The music for Frogger's Journey: The Forgotten Relic was composed by In Geer Music's Stephen Geering (Scooby Doo! Classic Creep Capers, Frogger's Adventures and its sequel, Motorcross Maniacs Advance) and edited by Jaren Tolman (Frogger's Adventures, Frogger Beyond, Konami Collector's Series: Arcade Advanced), utilizing Factor 5 of Turrican fame's MusyX sound system in collaboration with Dolby Laboratories.  The soundtrack is decent and suits the game's individual environments well, but it doesn't exactly leave a strong impression and is not one to write home about, which is a shame since Konami is known for making great soundtracks more often than not.

Venturing towards the pyramid
Kabohti has got a lazy yet inviting theme going for it, the pyramid theme is fittingly mysterious and Egyptian-sounding, Atlantis sounds seaworthy, and the Black Lotus Society's hideout has got an oriental flair given their ninja prowess.  On the bright side every boss has got their own distinctive theme dedicated to them as opposed to incorporating the same boss theme like in most games in the action-adventure genre, which in my book is good.  The game's sound design was done by Bradley D. Meyer (who's credited here as a "Rev. Dr." interestingly enough, i.e. a Reverend Doctor) and Jaren Tolman while the sound programming was done by Terry Jones, and the sound effects I find to be decently chosen.  Frogger makes appropriate croaking sounds with every hop he makes, the Curios and health replenishing items have distinctive sounds (the former has a jingle-like sound effect), and what's interesting is that there are certain sound effects that are not heard until Frogger gets close to certain elements (the fans in Rudy's pub, the watery fountain in Kabohti, enemies that circle around like the sentient fungi and bugs, et al).

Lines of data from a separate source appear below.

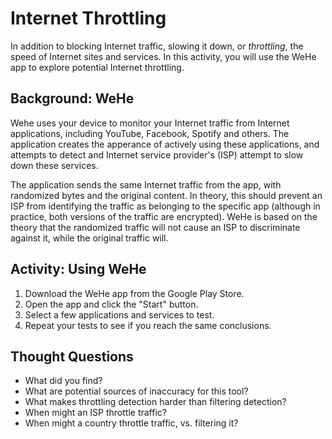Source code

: # Internet Throttling

In addition to blocking Internet traffic, slowing it down, or *throttling*,
the speed of Internet sites and services. In this activity, you will use the
WeHe app to explore potential Internet throttling.

## Background: WeHe

Wehe uses your device to monitor your Internet traffic from Internet
applications, including YouTube, Facebook, Spotify and others. The application
creates the apperance of actively using these applications, and attempts to
detect and Internet service provider's (ISP) attempt to slow down these
services.

The application sends the same Internet traffic from the app, with randomized
bytes  and the original content. In theory, this should prevent an ISP from
identifying the traffic as belonging to the specific app (although in
practice, both versions of the traffic are encrypted).  WeHe is based on the
theory that the randomized traffic will not cause an ISP to discriminate
against it, while the original traffic will. 

## Activity: Using WeHe

1. Download the WeHe app from the Google Play Store.
2. Open the app and click the "Start" button.
3. Select a few applications and services to test.
4. Repeat your tests to see if you reach the same conclusions.

## Thought Questions

- What did you find?
- What are potential sources of inaccuracy for this tool?
- What makes throttling detection harder than filtering detection?
- When might an ISP throttle traffic?
- When might a country throttle traffic, vs. filtering it?
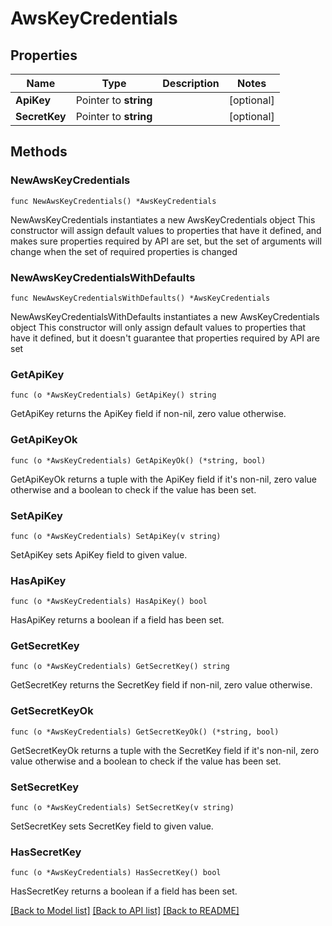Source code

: # AwsKeyCredentials

## Properties

Name | Type | Description | Notes
------------ | ------------- | ------------- | -------------
**ApiKey** | Pointer to **string** |  | [optional] 
**SecretKey** | Pointer to **string** |  | [optional] 

## Methods

### NewAwsKeyCredentials

`func NewAwsKeyCredentials() *AwsKeyCredentials`

NewAwsKeyCredentials instantiates a new AwsKeyCredentials object
This constructor will assign default values to properties that have it defined,
and makes sure properties required by API are set, but the set of arguments
will change when the set of required properties is changed

### NewAwsKeyCredentialsWithDefaults

`func NewAwsKeyCredentialsWithDefaults() *AwsKeyCredentials`

NewAwsKeyCredentialsWithDefaults instantiates a new AwsKeyCredentials object
This constructor will only assign default values to properties that have it defined,
but it doesn't guarantee that properties required by API are set

### GetApiKey

`func (o *AwsKeyCredentials) GetApiKey() string`

GetApiKey returns the ApiKey field if non-nil, zero value otherwise.

### GetApiKeyOk

`func (o *AwsKeyCredentials) GetApiKeyOk() (*string, bool)`

GetApiKeyOk returns a tuple with the ApiKey field if it's non-nil, zero value otherwise
and a boolean to check if the value has been set.

### SetApiKey

`func (o *AwsKeyCredentials) SetApiKey(v string)`

SetApiKey sets ApiKey field to given value.

### HasApiKey

`func (o *AwsKeyCredentials) HasApiKey() bool`

HasApiKey returns a boolean if a field has been set.

### GetSecretKey

`func (o *AwsKeyCredentials) GetSecretKey() string`

GetSecretKey returns the SecretKey field if non-nil, zero value otherwise.

### GetSecretKeyOk

`func (o *AwsKeyCredentials) GetSecretKeyOk() (*string, bool)`

GetSecretKeyOk returns a tuple with the SecretKey field if it's non-nil, zero value otherwise
and a boolean to check if the value has been set.

### SetSecretKey

`func (o *AwsKeyCredentials) SetSecretKey(v string)`

SetSecretKey sets SecretKey field to given value.

### HasSecretKey

`func (o *AwsKeyCredentials) HasSecretKey() bool`

HasSecretKey returns a boolean if a field has been set.


[[Back to Model list]](../README.md#documentation-for-models) [[Back to API list]](../README.md#documentation-for-api-endpoints) [[Back to README]](../README.md)


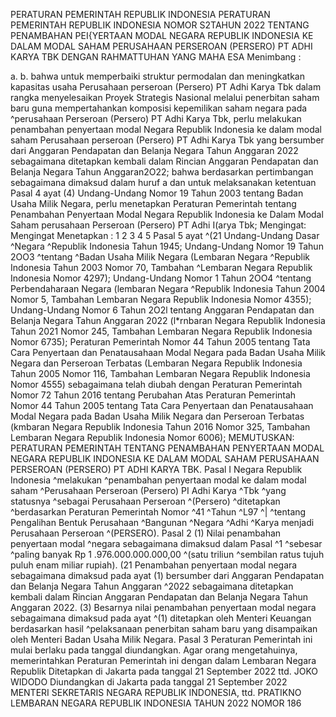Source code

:  PERATURAN PEMERINTAH REPUBLIK INDONESIA PERATURAN PEMERINTAH REPUBLIK INDONESIA NOMOR S2TAHUN 2022 TENTANG PENAMBAHAN PEI{YERTAAN MODAL NEGARA REPUBLIK INDONESIA KE DALAM MODAL SAHAM PERUSAHAAN PERSEROAN (PERSERO) PT ADHI KARYA TBK DENGAN RAHMATTUHAN YANG MAHA ESA
Menimbang :

a.
b. bahwa untuk memperbaiki struktur permodalan dan meningkatkan kapasitas usaha Perusahaan perseroan (Persero) PT Adhi Karya Tbk dalam rangka menyelesaikan Proyek Strategis Nasional melalui penerbitan saham baru guna mempertahankan komposisi kepemilikan saham negara pada ^perusahaan Perseroan (Persero) PT Adhi Karya Tbk, perlu melakukan penambahan penyertaan modal Negara Republik Indonesia ke dalam modal saham Perusahaan perseroan (Persero) PT Adhi Karya Tbk yang bersumber dari Anggaran Pendapatan dan Belanja Negara Tahun Anggaran 2022 sebagaimana ditetapkan kembali dalam Rincian Anggaran Pendapatan dan Belanja Negara Tahun Anggaran2O22; bahwa berdasarkan pertimbangan sebagaimana dimaksud dalam huruf a dan untuk melaksanakan ketentuan Pasal 4 ayat (4) Undang-Undang Nomor 19 Tahun 2003 tentang Badan Usaha Milik Negara, perlu menetapkan Peraturan Pemerintah tentang Penambahan Penyertaan Modal Negara Republik Indonesia ke Dalam Modal Saham perusahaan Perseroan (Persero) PT Adhi I(arya Tbk;
Mengingat:
 Mengingat Menetapkan : 1 2 3 4 5 Pasal 5 ayat ^(21 Undang-Undang Dasar ^Negara ^Republik Indonesia Tahun 1945; Undang-Undang Nomor 19 Tahun 2OO3 ^tentang ^Badan Usaha Milik Negara (Lembaran Negara ^Republik Indonesia Tahun 2003 Nomor 70, Tambahan ^Lembaran Negara Republik Indonesia Nomor 4297); Undang-Undang Nomor 1 Tahun 2OO4 ^tentang Perbendaharaan Negara (lembaran Negara ^Republik Indonesia Tahun 2004 Nomor 5, Tambahan Lembaran Negara Republik Indonesia Nomor 4355); Undang-Undang Nomor 6 Tahun 2O2l tentang Anggaran Pendapatan dan Belanja Negara Tahun Anggaran 2022 (l*rnbaran Negara Republik Indonesia Tahun 2021 Nomor 245, Tambahan Lembaran Negara Republik Indonesia Nomor 6735); Peraturan Pemerintah Nomor 44 Tahun 2005 tentang Tata Cara Penyertaan dan Penatausahaan Modal Negara pada Badan Usaha Milik Negara dan Perseroan Terbatas (Lembaran Negara Republik Indonesia Tahun 2005 Nomor 116, Tambahan Lembaran Negara Republik Indonesia Nomor 4555) sebagaimana telah diubah dengan Peraturan Pemerintah Nomor 72 Tahun 2016 tentang Perubahan Atas Peraturan Pemerintah Nomor 44 Tahun 2005 tentang Tata Cara Penyertaan dan Penatausahaan Modal Negara pada Badan Usaha Milik Negara dan Perseroan Terbatas (kmbaran Negara Republik Indonesia Tahun 2016 Nomor 325, Tambahan Lembaran Negara Republik Indonesia Nomor 6006);
MEMUTUSKAN:
 PERATURAN PEMERINTAH TENTANG PENAMBAHAN PENYERTAAN MODAL NEGARA REPUBLIK INDONESIA KE DALAM MODAL SAHAM PERUSAHAAN PERSEROAN (PERSERO) PT ADHI KARYA TBK.
Pasal I
Negara Republik Indonesia ^melakukan ^penambahan penyertaan modal ke dalam modal saham ^Perusahaan Perseroan (Persero) PI Adhi Karya ^Tbk ^yang statusnya ^sebagai Perusahaan Perseroan ^(Persero) ^ditetapkan ^berdasarkan Peraturan Pemerintah Nomor ^41 ^Tahun ^L97 ^| ^tentang Pengalihan Bentuk Perusahaan ^Bangunan ^Negara ^Adhi ^Karya menjadi Perusahaan Perseroan ^(PERSERO). Pasal 2 (1) Nilai penambahan penyertaan modal ^negara sebagaimana dimaksud dalam Pasal ^1 ^sebesar ^paling banyak Rp 1 .976.000.000.000,00 ^(satu triliun ^sembilan ratus tujuh puluh enam miliar rupiah). (21 Penambahan penyertaan modal negara sebagaimana dimaksud pada ayat (1) bersumber dari Anggaran Pendapatan dan Belanja Negara Tahun Anggaran ^2022 sebagaimana ditetapkan kembali dalam Rincian Anggaran Pendapatan dan Belanja Negara Tahun Anggaran 2022.
(3) Besarnya nilai penambahan penyertaan modal negara sebagaimana dimaksud pada ayat ^(1) ditetapkan oleh Menteri Keuangan berdasarkan hasil ^pelaksanaan penerbitan saham baru yang disampaikan oleh Menteri Badan Usaha Milik Negara.
Pasal 3
Peraturan Pemerintah ini mulai berlaku pada tanggal diundangkan. Agar orang mengetahuinya, memerintahkan Peraturan Pemerintah ini dengan dalam Lembaran Negara Republik Ditetapkan di Jakarta pada tanggal 21 September 2022 ttd. JOKO WIDODO Diundangkan di Jakarta pada tanggal 21 September 2022 MENTERI SEKRETARIS NEGARA REPUBLIK INDONESIA, ttd. PRATIKNO LEMBARAN NEGARA REPUBLIK INDONESIA TAHUN 2022 NOMOR 186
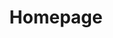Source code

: ---
title: Homepage
type: landing-page
featured_image: media/justin-aikin-OCnAUpP1Ukc-unsplash.jpg
hero_banner: 
    banner_text: |
        ## Your Journey Starts __Here__
    banner_video: "https://vimeo.com/78058789"
    background_image: media/justin-aikin-OCnAUpP1Ukc-unsplash.jpg
call_to_action: 
    main_button: 
        heading: | 
            # Ready to Get Started?
        button_text: "JOIN NOW"
        hide: false
    contact_form:
        heading: |
            ### Have some questions?
            If you want to learn more, fill out the form below and we'll contact you!!!
        hide: false
    style: light
    background_image: media/john-such-I2bCx_tzwh8-unsplash.jpg
seo: 
    meta_title: Dream Travel | Experience The World Together
    meta_description: 
---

Uh, oh!  Don't tell the warden Gad Hassan
there are bugs inside--he hates bugs!
Serving as the game's audio director was Jun Funahashi, who's also had audio credits in the post-2001 Frogger games up until this game.  There is some digitized audio in places, like whenever Frogger loses a piece of health, falls down to the basement area, or when he's completely been deprived of health.  When accessing the inventory for when you assign the tools to your buttons the OPART sounds like it's saying the item name but in a mechanically soft-pitched and submerged way, but not to the point where you can't tell what it's trying to say if you listen carefully.

Don't get pushed off
The visuals in Frogger's Journey: The Forgotten Relic are good for the most part, aiming for a very colorful approach with each area as they've got their own sense of detail.  The pyramid areas have got a well-drawn Egyptian motif with the hieroglyphs in the wall and is one of my favorite areas in the game, and I like the sandy ground with the slightly exposed bricks you see on occasion; the town of Kabohti is well-designed; Eric von Wiesel's mansion has got varying amounts of décor going for it; the underwater portion of Atlantis looks immersive; the Black Lotus Society's hideout has got an oriental aesthetic; and the color-layering effects are utilized to good effect (like when you get below that one tree near the dig site, the sandstorm outside the pyramid, and whenever you're underwater).

Playing the waiting game
The character and enemy designs are colorful and they animate decently; Frogger has swift hopping movements whenever he makes normal steps but whenever he performs the Long Jump the animation is slower and more detailed, plus he's got a simple idle animation whenever he remains stationary for awhile when he shrugs his shoulders as he sways both directions one time each (but for some reason anytime he faces the right his eye is seen as brown when his eyes are blue not just whenever he looks elsewhere but in his profiles and the cutscenes; not quite as noticeable when played on the Game Boy Player due to the color settings on my TV but it's more apparent when played on the Nintendo DS--it was probably an oversight on Konami's part).  OPART has got a quaint design as its physical form morphs whenever certain tools are being used, and its got bright blue eyes.  In one basement area of the pyramid the only means to get out is by getting on a trampoline, and what follows is a one-frame animation as Frogger skyrockets upward as the screen gradually fades to black in the process which just looks awkward.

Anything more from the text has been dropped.